Maiszünsler-Weibchen

Das in den Pflanzen gebildete Bt-Toxin (Cry1AB) könnte auch andere Schmetterlingsarten schädigen. Eine Gefährdung hängt davon ab, wie empfindlich die Larven sind und in welchem Maße die Tiere das Toxin beim Fraß aufnehmen können.

Es wurde die potenzielle Gefährdung von Nicht-Ziel-Schmetterlingen durch Bt-Maispollen (Bt176 und Mon810) untersucht:

  • Bewirkt der Bt-Pollen eine erhöhte Sterblichkeit dieser Schmetterlingsarten?
  • Wird die Entwicklung der Larven beeinträchtigt (=subletale Effekte)?
  • Können Schmetterlingslarven zwischen Bt-Pollen und nicht transgenem Maispollen unterscheiden? (= Wahlversuche)

Ergänzend wurde eine Schmetterlingskartierung durchgeführt, mit deren Hilfe potenziell durch Bt-Mais-Anbau gefährdete Schmetterlinge ermittelt werden sollten.

Zusammenfassung

Es kann keine allgemeine Aussage über das Gefährdungspotenzial von Bt176 abgegeben werden.

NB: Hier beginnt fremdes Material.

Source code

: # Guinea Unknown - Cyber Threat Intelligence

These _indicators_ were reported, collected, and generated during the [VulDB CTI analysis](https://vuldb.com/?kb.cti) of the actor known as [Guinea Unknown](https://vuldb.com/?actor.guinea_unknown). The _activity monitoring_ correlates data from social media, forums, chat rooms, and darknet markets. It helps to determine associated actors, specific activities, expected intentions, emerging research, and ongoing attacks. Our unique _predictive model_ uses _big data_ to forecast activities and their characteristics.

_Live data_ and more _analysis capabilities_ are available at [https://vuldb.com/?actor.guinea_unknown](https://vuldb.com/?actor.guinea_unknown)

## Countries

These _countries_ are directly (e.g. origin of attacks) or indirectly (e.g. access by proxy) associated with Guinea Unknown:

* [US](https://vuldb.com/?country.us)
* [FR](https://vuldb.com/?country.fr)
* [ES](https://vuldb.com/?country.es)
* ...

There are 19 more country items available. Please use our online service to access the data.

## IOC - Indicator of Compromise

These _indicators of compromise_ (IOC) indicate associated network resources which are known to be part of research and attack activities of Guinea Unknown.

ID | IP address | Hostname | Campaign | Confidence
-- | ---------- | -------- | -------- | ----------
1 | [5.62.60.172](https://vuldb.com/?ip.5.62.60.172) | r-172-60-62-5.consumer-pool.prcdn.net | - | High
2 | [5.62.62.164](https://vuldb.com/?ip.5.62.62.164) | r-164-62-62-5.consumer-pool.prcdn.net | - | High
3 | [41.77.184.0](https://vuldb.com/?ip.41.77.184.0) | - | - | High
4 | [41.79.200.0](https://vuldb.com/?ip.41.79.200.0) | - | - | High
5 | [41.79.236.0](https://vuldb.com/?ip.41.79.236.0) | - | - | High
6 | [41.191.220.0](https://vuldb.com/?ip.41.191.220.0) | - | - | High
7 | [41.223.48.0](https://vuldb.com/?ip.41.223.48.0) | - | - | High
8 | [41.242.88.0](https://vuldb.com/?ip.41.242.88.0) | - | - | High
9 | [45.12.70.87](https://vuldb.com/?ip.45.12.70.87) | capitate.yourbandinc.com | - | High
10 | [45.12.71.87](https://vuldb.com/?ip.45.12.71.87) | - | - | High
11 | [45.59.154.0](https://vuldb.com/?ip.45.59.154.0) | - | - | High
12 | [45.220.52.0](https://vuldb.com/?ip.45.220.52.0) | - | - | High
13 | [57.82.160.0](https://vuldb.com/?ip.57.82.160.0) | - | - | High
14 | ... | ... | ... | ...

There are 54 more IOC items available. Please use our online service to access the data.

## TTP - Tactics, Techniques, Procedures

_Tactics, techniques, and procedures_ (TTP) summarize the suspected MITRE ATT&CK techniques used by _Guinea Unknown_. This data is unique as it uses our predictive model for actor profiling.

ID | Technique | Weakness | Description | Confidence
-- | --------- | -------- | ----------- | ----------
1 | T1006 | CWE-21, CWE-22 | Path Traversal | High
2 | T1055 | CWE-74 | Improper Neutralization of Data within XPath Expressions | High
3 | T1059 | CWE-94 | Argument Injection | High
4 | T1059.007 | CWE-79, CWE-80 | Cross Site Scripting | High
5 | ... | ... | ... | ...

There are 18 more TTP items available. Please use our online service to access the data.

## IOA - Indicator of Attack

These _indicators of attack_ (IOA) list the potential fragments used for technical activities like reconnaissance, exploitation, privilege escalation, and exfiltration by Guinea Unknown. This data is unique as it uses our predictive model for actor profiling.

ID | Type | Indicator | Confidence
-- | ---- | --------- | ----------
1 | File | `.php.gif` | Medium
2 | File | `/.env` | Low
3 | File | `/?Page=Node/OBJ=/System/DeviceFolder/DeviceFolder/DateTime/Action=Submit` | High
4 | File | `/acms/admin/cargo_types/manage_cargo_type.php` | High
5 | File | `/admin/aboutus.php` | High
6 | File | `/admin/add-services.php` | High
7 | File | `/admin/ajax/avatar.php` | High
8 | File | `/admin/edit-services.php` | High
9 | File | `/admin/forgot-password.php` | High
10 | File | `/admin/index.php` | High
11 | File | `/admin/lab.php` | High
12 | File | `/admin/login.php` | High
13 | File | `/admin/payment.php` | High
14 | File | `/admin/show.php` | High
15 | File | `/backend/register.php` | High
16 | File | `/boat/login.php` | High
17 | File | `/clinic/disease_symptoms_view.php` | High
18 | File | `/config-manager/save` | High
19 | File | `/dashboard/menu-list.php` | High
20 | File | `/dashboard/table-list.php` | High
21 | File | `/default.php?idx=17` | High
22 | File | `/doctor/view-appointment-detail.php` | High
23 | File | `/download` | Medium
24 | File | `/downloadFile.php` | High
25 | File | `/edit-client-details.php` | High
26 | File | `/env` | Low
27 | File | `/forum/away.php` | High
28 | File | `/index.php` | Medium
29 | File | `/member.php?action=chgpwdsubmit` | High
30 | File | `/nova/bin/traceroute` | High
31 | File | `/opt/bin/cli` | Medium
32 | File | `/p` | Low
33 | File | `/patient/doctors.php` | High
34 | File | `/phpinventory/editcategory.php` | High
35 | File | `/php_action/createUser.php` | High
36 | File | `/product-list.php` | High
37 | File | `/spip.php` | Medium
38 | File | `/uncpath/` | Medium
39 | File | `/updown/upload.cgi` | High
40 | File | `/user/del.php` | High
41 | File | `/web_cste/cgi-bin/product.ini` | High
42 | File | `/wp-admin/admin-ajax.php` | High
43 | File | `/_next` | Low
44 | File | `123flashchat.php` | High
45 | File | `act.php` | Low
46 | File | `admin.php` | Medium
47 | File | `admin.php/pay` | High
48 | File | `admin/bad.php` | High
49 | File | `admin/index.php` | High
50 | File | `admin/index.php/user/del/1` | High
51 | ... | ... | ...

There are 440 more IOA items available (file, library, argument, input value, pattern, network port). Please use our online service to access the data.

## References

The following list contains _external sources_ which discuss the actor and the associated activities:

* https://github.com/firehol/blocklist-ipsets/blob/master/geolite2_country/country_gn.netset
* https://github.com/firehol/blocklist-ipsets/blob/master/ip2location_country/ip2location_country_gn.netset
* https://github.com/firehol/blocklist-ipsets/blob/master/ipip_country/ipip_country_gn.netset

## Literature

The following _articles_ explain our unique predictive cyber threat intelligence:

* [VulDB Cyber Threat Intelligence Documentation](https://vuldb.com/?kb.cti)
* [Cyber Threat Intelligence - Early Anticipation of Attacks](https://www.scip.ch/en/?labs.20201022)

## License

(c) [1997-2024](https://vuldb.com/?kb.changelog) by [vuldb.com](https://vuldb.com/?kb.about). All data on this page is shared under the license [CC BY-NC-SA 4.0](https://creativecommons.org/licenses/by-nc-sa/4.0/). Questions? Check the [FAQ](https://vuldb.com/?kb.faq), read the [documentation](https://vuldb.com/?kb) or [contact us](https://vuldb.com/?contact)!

Sowohl Sterblichkeit als auch subletale Effekte der untersuchten Schmetterlingsarten variierten stark je nach Art.

Der Anbau von Mon810 wird bezüglich des Schmetterlingsschutzes im Vergleich zu Bt176 Mais als weniger problematisch angesehen. Mon810 weist im Pollen einen sehr geringen Bt-Toxin-Gehalt auf.

Pollen kann mit Futterpflanzen in der Umgebung von transgenen Maisfeldern aufgenommen werden.

Für die Larven von 26 tag- und 53 nachtaktiven Schmetterlingsarten, die im Rahmen der Kartierungsmaßnahme im Untersuchungsgebiet festgestellt wurden, muss gegenüber Maispollen eine hohe Expositionswahrscheinlichkeit angenommen werden.

Es werden folgende Empfehlungen ausgesprochen:

  • Zulassung von Linien mit geringer Bt-Toxin-Konzentration im Pollen
  • Anlegen einer Mantelsaat mit konventionellem Mais
  • Mindestabstände zu Naturschutzgebieten
  • Bei zukünftigen Studien mit neuen Bt-Maissorten Verwendung von Kohlmotte als Testorganismus, wegen der höchsten Bt-Toxin-Empfindlichkeit und problemloser Anzucht

Die Übertragbarkeit der Laborversuche ist noch ungeklärt, da es Probleme bei den Freilandversuchen gab. Daher wird hier noch Forschungsbedarf gesehen.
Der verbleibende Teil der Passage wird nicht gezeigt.